Il film sulla sua vita nato per una casualità
Il suo film, che l'ha portata a vincere un premio alla Mostra del Cinema di Venezia, sta girando vari festival cinematografici, dove viene accolto con grande entusiasmo. Quando è stato proiettato a Los Angeles gli americani erano entusiasti: "Hanno riso tantissimo. Quanto ridono questi americani… Il problema è che ridevano pure nei momenti drammatici… Alla fine, applaudivano e gridavano Fellini, Fellini e realistic movie. E quando raccontavo che l’abbiamo girato in quattro, senza neanche la roulotte per gli attori, applaudivano come matti". L'idea di girare un lungometraggio sulla sua vita è nata per caso, perché i registi che hanno poi firmato Vera, erano impegnati in un documentario sul circo e nel loro girovagare l'hanno incontrata e Tizza Crovi si è incuriosita alla sua persona:
Nei circhi ci sono cresciuta, papà ha imparato lì a fare lo stunt man. Quando nel 2013 è morto, ho sentito il bisogno di ritrovarlo in un ambiente in cui lo amavano, ho iniziato a passare le giornate nei circhi, ho girato un documentario su quel mondo. Diventare domatrice è venuto naturale: entravo nelle gabbie per portare il cibo agli animali, che si sono abituati a me, mi hanno considerata capobranco. Ho fatto tournée in Russia, Ucraina, Bielorussia. Nel circo, ho trovato un mio modo di essere artista. Tizza voleva sapere tutto di me e ha detto che voleva raccontare.
Al cinema, da ragazzina, si era avvicinata, lavorando con registi noti come Pupi Avati, Dario Argento, Paolo Virzì, ma poi la sua attenzione si è spostata su altro. Al Corriere, infatti, ha dichiarato di aver voluto fare una scelta diversa, senza mai abbandonare il suo spirito artistico:
Ho smesso quando ho capito che in Italia non mi avrebbero mai preso come protagonista: non sono abbastanza bella per fare la bella, non sono la bruttina che fa ridere; il mio viso fa pensare a cose estreme, ma da noi, non esistono protagoniste dai caratteri estremi. Al che, ho scritto libri, fatto il circo, la spogliarellista: ho rinunciato a essere attrice ma non artista.

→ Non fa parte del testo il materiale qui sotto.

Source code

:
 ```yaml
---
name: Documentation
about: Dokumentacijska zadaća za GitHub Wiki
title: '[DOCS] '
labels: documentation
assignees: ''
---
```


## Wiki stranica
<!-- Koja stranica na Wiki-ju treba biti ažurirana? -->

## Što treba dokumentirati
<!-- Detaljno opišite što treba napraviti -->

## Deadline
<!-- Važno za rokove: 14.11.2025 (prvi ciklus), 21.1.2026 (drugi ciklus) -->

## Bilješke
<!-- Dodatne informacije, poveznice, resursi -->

L'esperienza da spogliarellista
Inseguire il sogno di esprimere a pieno la sua arte, non è stato facile, anche perché c'è stato un momento in cui dopo aver sperperato i soldi ereditati, si è dovuta sostentare da sola: "Quando è morta mamma, ho ereditato e mi sono mangiata i soldi in pochissimo tempo e papà mi ha detto che non mi dava una lira. Decido di andare a Los Angeles, provo a propormi come cameriera, niente. A un certo punto, scopro un locale di strip tease, The Body Shop, con show di livelli altissimi. Vado dal direttore e chiedo come si fa a lavorare lì". È così, quindi, che ha iniziato a lavorare e guadagnare un certo quantitativo di denaro: "La spogliarellista è un sogno da guardare e non toccare e gli americani sono pazzi: lanciavano mance da duecento dollari, gli togli soldi solo per guardarti ballare".